## REQUIRED WORK
Copy each entry below unchanged; the images do not go in the copy.

Start of RECORDS SUPPLIED

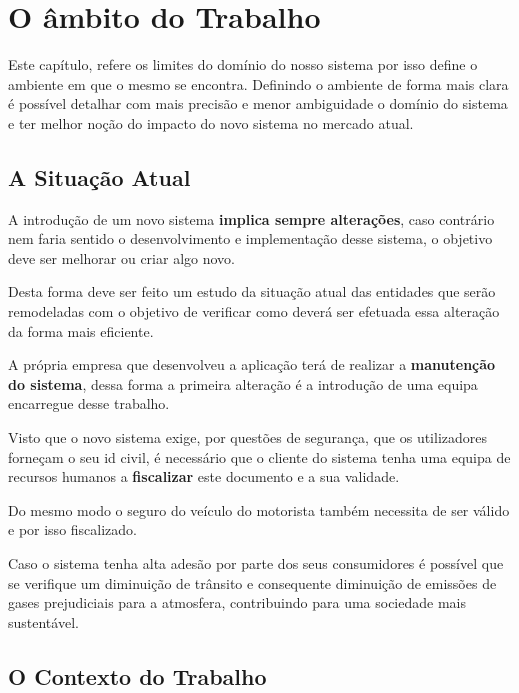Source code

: \chapter{O âmbito do Trabalho}

\hspace{5mm} Este capítulo, refere os limites do domínio do nosso sistema por isso define o ambiente em que o mesmo se encontra. Definindo o ambiente de forma mais clara é possível detalhar com mais precisão e menor ambiguidade o domínio do sistema e ter melhor noção do impacto do novo sistema no mercado atual.

\section{A Situação Atual}

\hspace{5mm} A introdução de um novo sistema \textbf{implica sempre alterações}, caso contrário nem faria sentido o desenvolvimento e implementação desse sistema, o objetivo deve ser melhorar ou criar algo novo.

\hspace{5mm} Desta forma deve ser feito um estudo da situação atual das entidades que serão remodeladas com o objetivo de verificar como deverá ser efetuada essa alteração da forma mais eficiente.

\hspace{5mm} A própria empresa que desenvolveu a aplicação terá de realizar a \textbf{manutenção do sistema}, dessa forma a primeira alteração é a introdução de uma equipa encarregue desse trabalho.

\hspace{5mm} Visto que o novo sistema exige, por questões de segurança, que os utilizadores forneçam o seu id civil, é necessário que o cliente do sistema tenha uma equipa de recursos humanos a \textbf{fiscalizar} este documento e a sua validade.

\hspace{5mm} Do mesmo modo o seguro do veículo do motorista também necessita de ser válido e por isso fiscalizado.

\hspace{5mm} Caso o sistema tenha alta adesão por parte dos seus consumidores é possível que se verifique um diminuição de trânsito e consequente diminuição de emissões de gases prejudiciais para a atmosfera, contribuindo para uma sociedade mais sustentável.

\section{O Contexto do Trabalho}

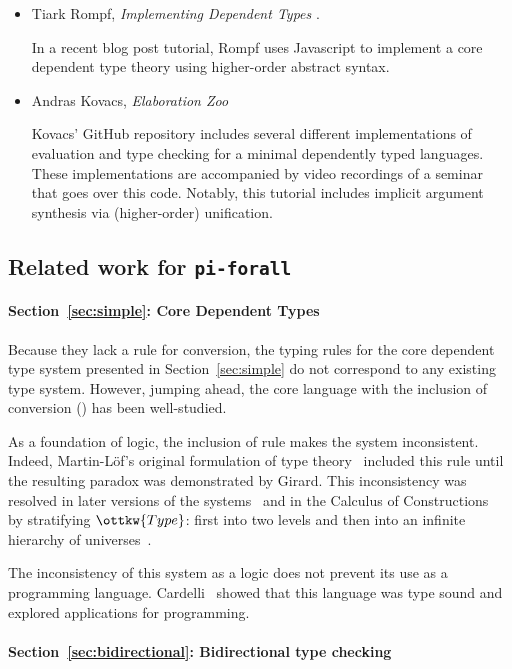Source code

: \documentclass{article}
\newcommand\pif{\texttt{pi-forall}\xspace}
\theoremstyle{definition}
\begin{document}
\begin{itemize}
\item Tiark Rompf, \emph{Implementing Dependent Types} \cite{rompf:tutorial}.

  In a recent blog post tutorial, Rompf uses Javascript to implement a core
  dependent type theory using higher-order abstract syntax.

\item Andras Kovacs, \emph{Elaboration Zoo} \cite{kovacs:tutorial}

  Kovacs' GitHub repository includes several different implementations of
  evaluation and type checking for a minimal dependently typed
  languages. These implementations are accompanied by video recordings of a
  seminar that goes over this code. Notably, this tutorial includes implicit
  argument synthesis via (higher-order) unification.

\end{itemize}

\subsection{Related work for \pif}

\paragraph{Section~\ref{sec:simple}:  Core Dependent Types}

Because they lack a rule for conversion, the typing rules for the core
dependent type system presented in Section~\ref{sec:simple} do not correspond
to any existing type system. However, jumping ahead, the core language with
the inclusion of conversion () has been well-studied.

As a foundation of logic, the inclusion of rule  makes the system
inconsistent. Indeed, Martin-L\"of's original formulation of type
theory~\cite{martin-lof71} included this rule until the resulting paradox
was demonstrated by Girard. This inconsistency was resolved in later versions
of the systems~\cite{martin-lof73} and in the Calculus of
Constructions~\cite{Coc} by stratifying $\ottkw{Type}$: first into two levels and
then into an infinite hierarchy of universes~\cite{luo-ecc}.

The inconsistency of this system as a logic does not prevent its use as a
programming language. Cardelli~\cite{cardelli:1986} showed that this
language was type sound and explored applications for programming.

\paragraph{Section~\ref{sec:bidirectional}:  Bidirectional type checking}
\end{document}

End of RECORDS SUPPLIED

## YOUR SOLUTION
Source code

: \chapter{O âmbito do Trabalho}

\hspace{5mm} Este capítulo, refere os limites do domínio do nosso sistema por isso define o ambiente em que o mesmo se encontra. Definindo o ambiente de forma mais clara é possível detalhar com mais precisão e menor ambiguidade o domínio do sistema e ter melhor noção do impacto do novo sistema no mercado atual.

\section{A Situação Atual}

\hspace{5mm} A introdução de um novo sistema \textbf{implica sempre alterações}, caso contrário nem faria sentido o desenvolvimento e implementação desse sistema, o objetivo deve ser melhorar ou criar algo novo.

\hspace{5mm} Desta forma deve ser feito um estudo da situação atual das entidades que serão remodeladas com o objetivo de verificar como deverá ser efetuada essa alteração da forma mais eficiente.

\hspace{5mm} A própria empresa que desenvolveu a aplicação terá de realizar a \textbf{manutenção do sistema}, dessa forma a primeira alteração é a introdução de uma equipa encarregue desse trabalho.

\hspace{5mm} Visto que o novo sistema exige, por questões de segurança, que os utilizadores forneçam o seu id civil, é necessário que o cliente do sistema tenha uma equipa de recursos humanos a \textbf{fiscalizar} este documento e a sua validade.

\hspace{5mm} Do mesmo modo o seguro do veículo do motorista também necessita de ser válido e por isso fiscalizado.

\hspace{5mm} Caso o sistema tenha alta adesão por parte dos seus consumidores é possível que se verifique um diminuição de trânsito e consequente diminuição de emissões de gases prejudiciais para a atmosfera, contribuindo para uma sociedade mais sustentável.

\section{O Contexto do Trabalho}

Source code

: \documentclass{article}
\newcommand\pif{\texttt{pi-forall}\xspace}
\theoremstyle{definition}
\begin{document}
\begin{itemize}
\item Tiark Rompf, \emph{Implementing Dependent Types} \cite{rompf:tutorial}.

  In a recent blog post tutorial, Rompf uses Javascript to implement a core
  dependent type theory using higher-order abstract syntax.

\item Andras Kovacs, \emph{Elaboration Zoo} \cite{kovacs:tutorial}

  Kovacs' GitHub repository includes several different implementations of
  evaluation and type checking for a minimal dependently typed
  languages. These implementations are accompanied by video recordings of a
  seminar that goes over this code. Notably, this tutorial includes implicit
  argument synthesis via (higher-order) unification.

\end{itemize}

\subsection{Related work for \pif}

\paragraph{Section~\ref{sec:simple}:  Core Dependent Types}

Because they lack a rule for conversion, the typing rules for the core
dependent type system presented in Section~\ref{sec:simple} do not correspond
to any existing type system. However, jumping ahead, the core language with
the inclusion of conversion () has been well-studied.

As a foundation of logic, the inclusion of rule  makes the system
inconsistent. Indeed, Martin-L\"of's original formulation of type
theory~\cite{martin-lof71} included this rule until the resulting paradox
was demonstrated by Girard. This inconsistency was resolved in later versions
of the systems~\cite{martin-lof73} and in the Calculus of
Constructions~\cite{Coc} by stratifying $\ottkw{Type}$: first into two levels and
then into an infinite hierarchy of universes~\cite{luo-ecc}.

The inconsistency of this system as a logic does not prevent its use as a
programming language. Cardelli~\cite{cardelli:1986} showed that this
language was type sound and explored applications for programming.

\paragraph{Section~\ref{sec:bidirectional}:  Bidirectional type checking}
\end{document}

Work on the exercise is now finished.